EXHIBIT 10(g)
Amended and Restated Revolving Credit and Term Loan Agreement
This Amended and Restated Revolving Credit and Term Loan Agreement is
entered into as of September 23, 1997, by and among Electronic Data Systems
Corporation, a Delaware corporation ("EDS"), the financial institutions listed
on the signature pages of this Amendment and Restatement under the heading
"LENDERS," including Banco Santander - New York Branch, Bank of America National
Trust and Savings Association, The Chase Manhattan Bank, Citibank, N.A., Xxxxxx
Guaranty Trust Company of New York, and NationsBank of Texas, N.A., as
Arrangers, and Citibank, N.A. as Administrative Agent for such Lenders to the
extent and in the manner provided in the Existing Credit Agreement (as defined
below). All capitalized terms used in this Amendment and Restatement and not
defined, have the meaning given to such terms in the Existing Credit Agreement.
EDS, Administrative Agent, and certain Lenders entered into that
certain Revolving Credit and Term Loan Agreement as of October 4, 1995, as same
has been amended by that certain First Amendment to Revolving Credit and Term
Loan Agreement dated as of September 25, 1996 (as amended, the "Existing Credit
Agreemen"). EDS desires to further amend the Existing Credit Agreement to effect
the amendments reflected herein, and to restate the Existing Credit Agreement in
its entirety to read as set forth in the Existing Credit Agreement with the
amendments contained herein, and the Administrative Agent and Lenders are
willing to agree to such amendment and restatement.

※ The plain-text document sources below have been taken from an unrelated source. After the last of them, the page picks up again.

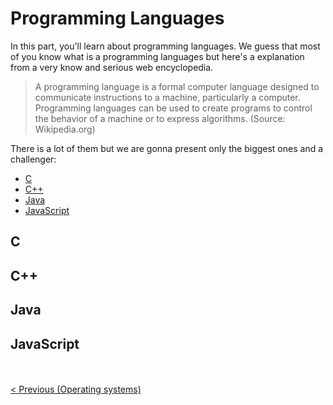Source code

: # Programming Languages

In this part, you'll learn about programming languages. We guess that most of you know what is a programming languages but here's a explanation from a very know and serious web encyclopedia.

> A programming language is a formal computer language designed to communicate instructions to a machine, particularly a computer.
> Programming languages can be used to create programs to control the behavior of a machine or to express algorithms. (Source: Wikipedia.org)

There is a lot of them but we are gonna present only the biggest ones and a challenger:
* [C](#c)
* [C++](#c++)
* [Java](#java)
* [JavaScript](#javascript)

## C

## C++

## Java

## JavaScript



<br/><br/>
<span style="float:left">[< Previous (Operating systems)](../OperatingSystems)</span>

Accordingly, in consideration of the mutual promises herein contained,
and for other good and valuable consideration, the parties hereto agree as
follows:
1. Amendments to Existing Credit Agreement.
a. References to Credit Agreement. All references to "the Revolving
Credit and Term Loan Agreement" in the Existing Agreement, the Exhibits thereto,
and the other Loan Documents, shall be deemed to be references to "the Amended
and Restated Revolving Credit and Term Loan Agreement," and each reference in
the Existing Credit Agreement to "this Agreement," "hereunder," "hereof," or
words of like import, and each reference in any Exhibit or other Loan Document
to "thereunder," "thereof," or words of like import referring to the Existing
Credit Agreement shall mean and be a reference to the Amended and Restated
Revolving Credit and Term Loan Agreement as described in this Amendment and
Restatement.
b. Definitions. (i) The definition of "Applicable Margin" is hereby amended
in its entirety to read as follows:
"`Applicable Margin,' with respect to the calculation of the
CD Rate or the Eurodollar Rate, means the applicable
percentage amount set forth in the table below:
Committed Loans:
Eurodollar Loans 0.145%
CD Loans 0.270%
Term Loans:
Eurodollar Loans 0.145%
CD Loans 0.270%"
(ii) The definition of "Availability Date" is hereby
amended in its entirety to read as follows:
"'Availability Date' means September 23, 1997."
c. Fees. Section 4.1 (Facility Fees) of the Existing Credit Agreement
is hereby amended to replace the number and words "0.045 percent per annum" in
the first sentence thereof with the number and words "0.040 percent per annum."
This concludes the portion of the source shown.